Hong Chau: Yeah, I adore Chris Cooper. He is such a kind and down to earth person. There’s always a bit of trepidation as a young actor to work with such a legend. And I’ve had great luck in being able to work with some really great people in my relatively short career. It was a joy to work with Chris because he’s an actor’s actor. He really cares about the work and the words. He’s there. He’s present. He’s a very generous and giving scene partner. I just adored working with him and also with Joan Cusack, who is another amazing veteran actor. Again, an actor’s actor. I liked working with both of them, and seeing them play off of each other, and seeing what they did when they were on camera. They’re very giving, even when they’re just off camera reading lines for the other person, which I always admire and respect.

Nancy Tapia: My favorite scenes were of you with Chris Cooper. Kinda intimidating, right?

Hong Chau: I think the character, Audrey, was intimidated by Leonard Geist, but me Hong, was not intimidated by Chris Cooper because he’s so sweet. He’s such a gentle person. He tends to play characters that are a little bit gruff and rough around the edges, but always very soulful. And I think that that sort of centeredness and down-to-earthness really comes from Chris as a person.

Nancy Tapia: What would you say were some of your difficult scenes filming season two?

Hong Chau: I think in general, we just moved very fast in terms of the shooting schedule. There was a lot to do and to fit in. It just felt like it was compressed compared to season one. Where, I don’t know why, I just felt a little bit more leisurely. I guess, because we had more locations to shoot in, in the second season. So it felt like a lot of running around and also it just felt like there were just more people.

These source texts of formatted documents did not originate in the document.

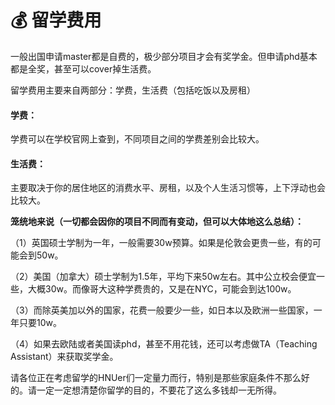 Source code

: # 💰 留学费用

&#x20;   一般出国申请master都是自费的，极少部分项目才会有奖学金。但申请phd基本都是全奖，甚至可以cover掉生活费。

留学费用主要来自两部分：学费，生活费（包括吃饭以及房租）

#### 学费：

学费可以在学校官网上查到，不同项目之间的学费差别会比较大。

#### &#x20;生活费：

主要取决于你的居住地区的消费水平、房租，以及个人生活习惯等，上下浮动也会比较大。



**笼统地来说（一切都会因你的项目不同而有变动，但可以大体地这么总结）：**

（1）英国硕士学制为一年，一般需要30w预算。如果是伦敦会更贵一些，有的可能会到50w。

（2）美国（加拿大）硕士学制为1.5年，平均下来50w左右。其中公立校会便宜一些，大概30w。而像哥大这种学费贵的，又是在NYC，可能会到达100w。

（3）而除英美加以外的国家，花费一般要少一些，如日本以及欧洲一些国家，一年只要10w。

（4）如果去欧陆或者美国读phd，甚至不用花钱，还可以考虑做TA（Teaching Assistant）来获取奖学金。

&#x20;   请各位正在考虑留学的HNUer们一定量力而行，特别是那些家庭条件不那么好的。请一定一定想清楚你留学的目的，不要花了这么多钱却一无所得。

In just even the sheer number of background actors.

We had many, many days where there were just hundreds and hundreds of extras. So days like that, it is challenging in a different way. It’s not really about so much the acting as maintaining your focus as an actor. Because there is just chatter going all around you and everything’s busy, and you have to find a way to maintain focus within all of that chaos.

Nancy Tapia: Speaking of location, I was going to ask you about that. Because there were some really scenic scenes. Like the open field. Can you tell us about it?

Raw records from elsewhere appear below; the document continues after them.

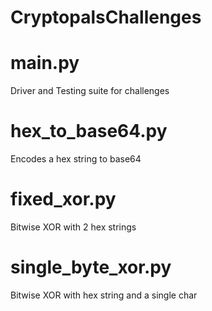 # CryptopalsChallenges

# main.py
Driver and Testing suite for challenges

# hex_to_base64.py
Encodes a hex string to base64

# fixed_xor.py
Bitwise XOR with 2 hex strings

# single_byte_xor.py
Bitwise XOR with hex string and a single char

Hong Chau: Yeah. We shot in a very dusty field. It was very hot and windy and difficult for the sound department. We had to loop all of those lines over again afterwards because the wind was blowing so much, and it was blowing some of our equipment around and creating a lot of noise in the background. That was just really tough. I remember those days shooting out in the field, but it came out looking very beautiful.

The house, the set that they built for Leonard Geist, out there, was just absolutely gorgeous. It’s unbelievable the amount of detail that goes into building those sets that we use for maybe just a couple of days and then they just get torn down and taken apart.

Nancy Tapia: Sad.

Hong Chau: So sad, yeah. I thought the set design was just beautiful and really outstanding. In general, I think the look of the show, they challenged themselves this season to really up the stakes and up everything.

Nancy Tapia: To go back a little, how did you even get involved in Homecoming, initially?

Hong Chau: I just got a call that Sam Esmail and Micah Bloomberg and Eli Horowitz wanted to sit down and meet with me. And that’s when they told me about the character. It was just a sit down meeting. They had seen Downsizing, which had come out like right before they were gearing up for production. So, I think that they really enjoyed my performance in that movie, and it’s amazing to me that they were able to see that I was an actor playing this very different part. And it was amazing that they were able to not be hung up on that character in the movie and be able to see me playing something radically different for Homecoming.

Nancy Tapia:: I remembered you from Downsizing when I was watching Homecoming. I was like, “Oh yeah, I remember her.”  Well, thank you so much for your time. I’m sure viewers are going to be enjoying season two.

Hong Chau: I hope so.

Nancy Tapia: Because your character alone left people hooked and wondering about you.

Hong Chau: Well, I hope so. I hope the audiences really enjoy the second season. I hope they’re entertained and moved and surprised.

Nancy Tapia: We’ll be. Thank you so much, and you take care, and wish you luck, and a lot of success.

Homecoming Season 2 debuts May 22 on Amazon Prime.